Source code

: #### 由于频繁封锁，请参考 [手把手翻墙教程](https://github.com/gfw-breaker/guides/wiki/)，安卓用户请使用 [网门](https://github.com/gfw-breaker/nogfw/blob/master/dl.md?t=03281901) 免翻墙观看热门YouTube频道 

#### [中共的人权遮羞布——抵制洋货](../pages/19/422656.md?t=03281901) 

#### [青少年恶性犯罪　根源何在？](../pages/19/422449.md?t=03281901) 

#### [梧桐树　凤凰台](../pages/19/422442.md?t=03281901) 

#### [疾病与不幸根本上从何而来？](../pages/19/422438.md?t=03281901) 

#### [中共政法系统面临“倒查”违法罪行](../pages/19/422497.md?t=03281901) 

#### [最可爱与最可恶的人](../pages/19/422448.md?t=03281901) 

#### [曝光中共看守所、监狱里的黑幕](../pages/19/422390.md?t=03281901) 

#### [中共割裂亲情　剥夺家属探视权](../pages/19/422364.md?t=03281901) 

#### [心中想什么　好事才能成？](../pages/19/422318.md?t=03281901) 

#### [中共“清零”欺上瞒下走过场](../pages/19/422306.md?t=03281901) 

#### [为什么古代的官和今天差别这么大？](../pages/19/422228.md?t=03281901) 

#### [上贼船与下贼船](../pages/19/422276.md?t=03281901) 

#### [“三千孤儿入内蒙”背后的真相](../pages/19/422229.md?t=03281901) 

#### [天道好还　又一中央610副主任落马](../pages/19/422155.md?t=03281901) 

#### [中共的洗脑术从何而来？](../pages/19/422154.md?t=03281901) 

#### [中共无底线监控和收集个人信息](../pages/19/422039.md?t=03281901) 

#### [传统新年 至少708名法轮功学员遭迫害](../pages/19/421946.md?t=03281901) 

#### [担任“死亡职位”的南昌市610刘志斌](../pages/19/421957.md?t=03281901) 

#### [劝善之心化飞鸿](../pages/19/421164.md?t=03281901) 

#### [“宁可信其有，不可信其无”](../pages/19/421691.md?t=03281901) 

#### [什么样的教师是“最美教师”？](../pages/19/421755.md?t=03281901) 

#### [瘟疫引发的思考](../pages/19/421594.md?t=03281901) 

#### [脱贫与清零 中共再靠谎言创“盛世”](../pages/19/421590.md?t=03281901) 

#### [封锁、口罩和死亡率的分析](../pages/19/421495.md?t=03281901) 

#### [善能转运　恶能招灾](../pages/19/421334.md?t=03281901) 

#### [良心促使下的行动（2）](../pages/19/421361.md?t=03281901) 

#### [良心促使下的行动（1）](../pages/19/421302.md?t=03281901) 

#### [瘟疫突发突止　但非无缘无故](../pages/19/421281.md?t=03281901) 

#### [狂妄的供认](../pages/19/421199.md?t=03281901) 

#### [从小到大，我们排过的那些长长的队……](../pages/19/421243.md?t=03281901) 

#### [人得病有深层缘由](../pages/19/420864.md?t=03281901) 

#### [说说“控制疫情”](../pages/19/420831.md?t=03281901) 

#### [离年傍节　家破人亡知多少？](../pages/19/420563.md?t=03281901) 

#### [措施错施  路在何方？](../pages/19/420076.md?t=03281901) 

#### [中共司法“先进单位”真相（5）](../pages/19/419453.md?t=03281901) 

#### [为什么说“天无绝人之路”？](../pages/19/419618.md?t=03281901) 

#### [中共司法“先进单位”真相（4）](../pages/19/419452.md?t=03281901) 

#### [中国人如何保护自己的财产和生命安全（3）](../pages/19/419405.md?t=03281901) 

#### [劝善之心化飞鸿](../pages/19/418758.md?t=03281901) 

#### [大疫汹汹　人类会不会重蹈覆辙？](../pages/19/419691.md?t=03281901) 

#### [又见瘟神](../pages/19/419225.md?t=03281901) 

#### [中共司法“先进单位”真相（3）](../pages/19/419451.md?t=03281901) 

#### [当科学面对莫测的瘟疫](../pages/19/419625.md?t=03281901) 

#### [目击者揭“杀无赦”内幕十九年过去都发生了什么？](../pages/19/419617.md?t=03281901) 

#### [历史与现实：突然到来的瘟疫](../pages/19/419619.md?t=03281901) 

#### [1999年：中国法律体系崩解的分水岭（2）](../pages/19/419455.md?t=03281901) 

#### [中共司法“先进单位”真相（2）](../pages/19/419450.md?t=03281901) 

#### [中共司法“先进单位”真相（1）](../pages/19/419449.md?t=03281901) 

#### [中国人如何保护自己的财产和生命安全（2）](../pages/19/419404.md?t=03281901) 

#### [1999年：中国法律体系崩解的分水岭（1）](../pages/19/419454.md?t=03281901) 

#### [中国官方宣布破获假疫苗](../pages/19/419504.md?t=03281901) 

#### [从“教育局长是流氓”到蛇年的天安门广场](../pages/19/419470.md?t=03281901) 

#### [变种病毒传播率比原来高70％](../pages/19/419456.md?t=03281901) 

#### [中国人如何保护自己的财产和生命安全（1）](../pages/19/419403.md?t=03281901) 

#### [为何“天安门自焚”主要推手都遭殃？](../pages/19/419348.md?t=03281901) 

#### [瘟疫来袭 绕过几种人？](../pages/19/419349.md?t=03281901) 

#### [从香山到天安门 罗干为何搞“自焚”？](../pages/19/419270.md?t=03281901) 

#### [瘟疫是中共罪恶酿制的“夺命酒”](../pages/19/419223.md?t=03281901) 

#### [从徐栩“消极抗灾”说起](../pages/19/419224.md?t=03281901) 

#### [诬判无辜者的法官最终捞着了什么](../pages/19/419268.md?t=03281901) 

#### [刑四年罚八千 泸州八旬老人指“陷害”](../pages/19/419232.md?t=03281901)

_ _ _ _ _

- THE TASK -
Present each line from the listing that holds the string "中国法律体系崩解的分水岭".

- OUTPUT OF THE EXERCISE -
#### [1999年：中国法律体系崩解的分水岭（2）](../pages/19/419455.md?t=03281901) 
#### [1999年：中国法律体系崩解的分水岭（1）](../pages/19/419454.md?t=03281901) 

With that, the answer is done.